View attachment 31279

... equals THIS just a few weeks later in Nov, at least at my place... so I don't personally put too much stock in the "doe factory" concern.

View attachment 31280
I love European mounts
 
I'll also mention, I get tons of pics of deer feeding in my clover year round, although May thru nearly Sept I don't get big bucks. Does that mean I have a doe factory? I believe most the bucks live out in the fields, half mile and much beyond, during the summer. Either the little ditches they drink from tend to dry up in Aug, or it's just the changing of the seasons, but something happens to send them back closer to the timber. Right on script, mine are starting to show back up this past week. I'll get pics of them feeding on clover now until next spring.

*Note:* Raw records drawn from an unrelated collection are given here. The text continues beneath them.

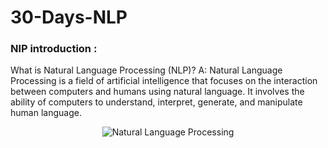 # 30-Days-NLP
### NlP introduction : 
What is Natural Language Processing (NLP)? A: Natural Language Processing is a field of artificial intelligence that focuses on the interaction between computers and humans using natural language. It involves the ability of computers to understand, interpret, generate, and manipulate human language. <br>
<p align="center">
  <img src="https://cdn.botpenguin.com/assets/website/natural_language_processing_6f02953a53.webp" alt="Natural Language Processing">
</p>



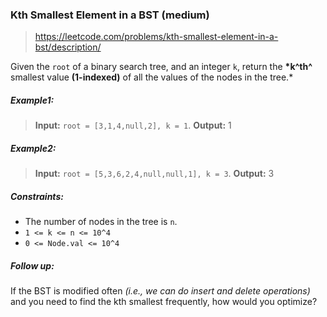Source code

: ### Kth Smallest Element in a BST (medium)

> https://leetcode.com/problems/kth-smallest-element-in-a-bst/description/

Given the `root` of a binary search tree, and an integer `k`, return the **\*k^th^** smallest value **(1-indexed)** of all the values of the nodes in the tree.\*

##### Example1:

> **Input:** `root = [3,1,4,null,2], k = 1`.
> **Output:** 1

##### Example2:

> **Input:** `root = [5,3,6,2,4,null,null,1], k = 3`.
> **Output:** 3

##### Constraints:

- The number of nodes in the tree is `n`.
- `1 <= k <= n <= 10^4`
- `0 <= Node.val <= 10^4`

##### Follow up:

If the BST is modified often _(i.e., we can do insert and delete operations)_ and you need to find the kth smallest frequently, how would you optimize?

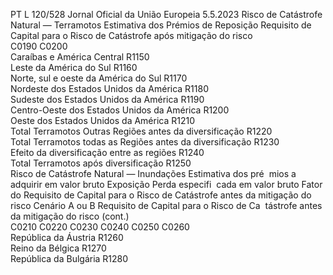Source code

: PT  L 120/528 Jornal Oficial da União Europeia 5.5.2023
 Risco de Catástrofe Natural — Terramotos  Estimativa dos Prémios de 
Reposição  Requisito de Capital para 
o Risco de Catástrofe 
após mitigação do risco  
C0190  C0200  
Caraíbas e América Central  R1150  
Leste da América do Sul  R1160  
Norte, sul e oeste da América do Sul  R1170  
Nordeste dos Estados Unidos da América  R1180  
Sudeste dos Estados Unidos da América  R1190  
Centro-Oeste dos Estados Unidos da América  R1200  
Oeste dos Estados Unidos da América  R1210  
Total Terramotos Outras Regiões antes da diversificação  R1220  
Total Terramotos todas as Regiões antes da diversificação  R1230  
Efeito da diversificação entre as regiões  R1240  
Total Terramotos após diversificação  R1250  
Risco de Catástrofe Natural — Inundações  Estimativa dos pré ­
mios a adquirir em 
valor bruto  Exposição  Perda especifi ­
cada em valor 
bruto  Fator do Requisito 
de Capital para o 
Risco de Catástrofe 
antes da mitigação 
do risco  Cenário A ou 
B Requisito de Capital 
para o Risco de Ca ­
tástrofe antes da 
mitigação do risco  (cont.)  
C0210  C0220  C0230  C0240  C0250  C0260  
República da Áustria  R1260  
Reino da Bélgica  R1270  
República da Bulgária  R1280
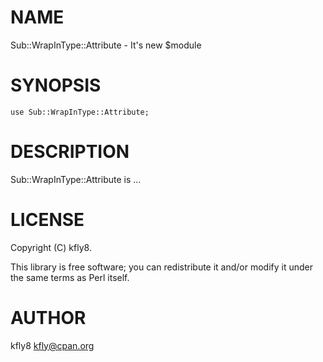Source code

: # NAME

Sub::WrapInType::Attribute - It's new $module

# SYNOPSIS

    use Sub::WrapInType::Attribute;

# DESCRIPTION

Sub::WrapInType::Attribute is ...

# LICENSE

Copyright (C) kfly8.

This library is free software; you can redistribute it and/or modify
it under the same terms as Perl itself.

# AUTHOR

kfly8 <kfly@cpan.org>
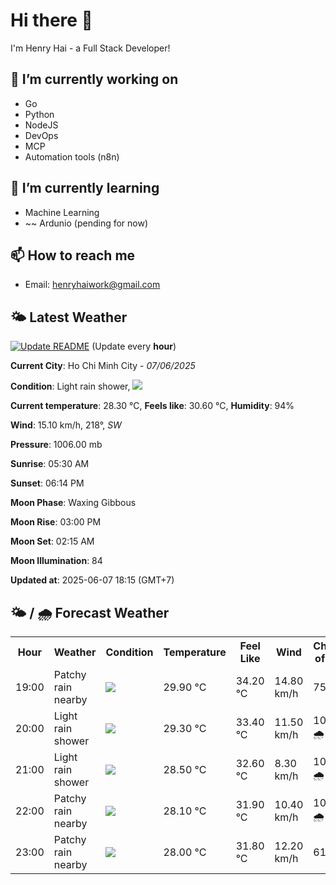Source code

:# Hi there 👋

I'm Henry Hai - a Full Stack Developer!

## 🔭 I’m currently working on

- Go
- Python
- NodeJS
- DevOps
- MCP
- Automation tools (n8n)

## 🌱 I’m currently learning

- Machine Learning
- ~~ Ardunio (pending for now)

## 📫 How to reach me

- Email: <henryhaiwork@gmail.com>

## 🌤️ Latest Weather
[![Update README](https://github.com/henry0hai/henry0hai/actions/workflows/udpateReadme.yml/badge.svg)](https://github.com/henry0hai/henry0hai/actions/workflows/udpateReadme.yml)
(Update every **hour**)
<!-- CURRENT_WEATHER:START -->
**Current City**: Ho Chi Minh City - *07/06/2025*

**Condition**: Light rain shower, <img src="https://cdn.weatherapi.com/weather/64x64/night/353.png"/>

**Current temperature**: 28.30 °C, **Feels like**: 30.60 °C, **Humidity**: 94%

**Wind**: 15.10 km/h, 218°, *SW*

**Pressure**: 1006.00 mb

**Sunrise**: 05:30 AM

**Sunset**: 06:14 PM

**Moon Phase**: Waxing Gibbous

**Moon Rise**: 03:00 PM

**Moon Set**: 02:15 AM

**Moon Illumination**: 84

**Updated at**: 2025-06-07 18:15 (GMT+7)<!-- CURRENT_WEATHER:END -->

## 🌤️ / 🌧️ Forecast Weather
<!-- FORECAST_WEATHER:START -->
<table>
		<tr>
			<th>Hour</th>
			<th>Weather</th>
			<th>Condition</th>
			<th>Temperature</th>
			<th>Feel Like</th>
			<th>Wind</th>
			<th>Chance of Rain</th>
		</tr>
				<tr>
					<td>19:00</td>
					<td>Patchy rain nearby</td>
					<td><img src='https://cdn.weatherapi.com/weather/64x64/night/176.png'/></td>
					<td>29.90 °C</td>
					<td>34.20 °C</td>
					<td>14.80 km/h</td>
					<td>75 %</td>
				</tr>
				<tr>
					<td>20:00</td>
					<td>Light rain shower</td>
					<td><img src='https://cdn.weatherapi.com/weather/64x64/night/353.png'/></td>
					<td>29.30 °C</td>
					<td>33.40 °C</td>
					<td>11.50 km/h</td>
					<td>100 % 🌧️</td>
				</tr>
				<tr>
					<td>21:00</td>
					<td>Light rain shower</td>
					<td><img src='https://cdn.weatherapi.com/weather/64x64/night/353.png'/></td>
					<td>28.50 °C</td>
					<td>32.60 °C</td>
					<td>8.30 km/h</td>
					<td>100 % 🌧️</td>
				</tr>
				<tr>
					<td>22:00</td>
					<td>Patchy rain nearby</td>
					<td><img src='https://cdn.weatherapi.com/weather/64x64/night/176.png'/></td>
					<td>28.10 °C</td>
					<td>31.90 °C</td>
					<td>10.40 km/h</td>
					<td>100 % 🌧️</td>
				</tr>
				<tr>
					<td>23:00</td>
					<td>Patchy rain nearby</td>
					<td><img src='https://cdn.weatherapi.com/weather/64x64/night/176.png'/></td>
					<td>28.00 °C</td>
					<td>31.80 °C</td>
					<td>12.20 km/h</td>
					<td>61 %</td>
				</tr>
</table>
<!-- FORECAST_WEATHER:END -->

They’re anywhere from 8 to 15 feet wide in some places. I started four years ago (this will be our fifth season). When we bought our 35 acres it was all woods and overgrown logging roads. Some areas had had a very select harvest a few years prior (I’ve heard anywhere from four to seven years). I added two water holes (stock tanks we dug into the ground). We cleared the roads by hand and then just sprayed, disced, and planted rye, oats and clover. At first we had a mix of red and white clovers. We used the rye as a nurse crop. The first year they did “ok”. They needed then, and still need now, lots of lime. The second year the ladino clover really took off and we frost seed Kopu 2 into It every spring. Each fall I add a little more clover seed and broadcast some cereal rye in to help with weeds and add an attractant. I feel like it helps the clover in the spring, although that’s just a hunch. The last two years I’ve worked at hinge cutting the edges which both let’s in light and adds side cover. I have four trails like this, each about 1/8 acre total area. Then we created three harvest plots between 1/4 and 1/3 of an acre. They’re all connected in one way or another. One important note though. Like you I envisioned the deer ”following” the trails from one location to the next. They really don’t seem to do that very often. Usually they will enter the trails perpendicular to the trail, feed along it part way and then cross it, or they’ll follow parallel to it. One thing I’ve tried to do is close off spots with hinge cuts and open up spots in Strategic stand locations - but mostly the deer, being deer, go where they want, when they want. I’ve found they’ll often enter the trail a Little ways from the mouth of the Harvest plot and then follow it the rest of the way into the plot. These Have made productive stand locations. In fact all three of my bow harvests last year were in these Type of locations. Again, nothing to hang on a wall, two antlerless and a seven pointer. But it exceeds my goals and expectations so I’m happy with it.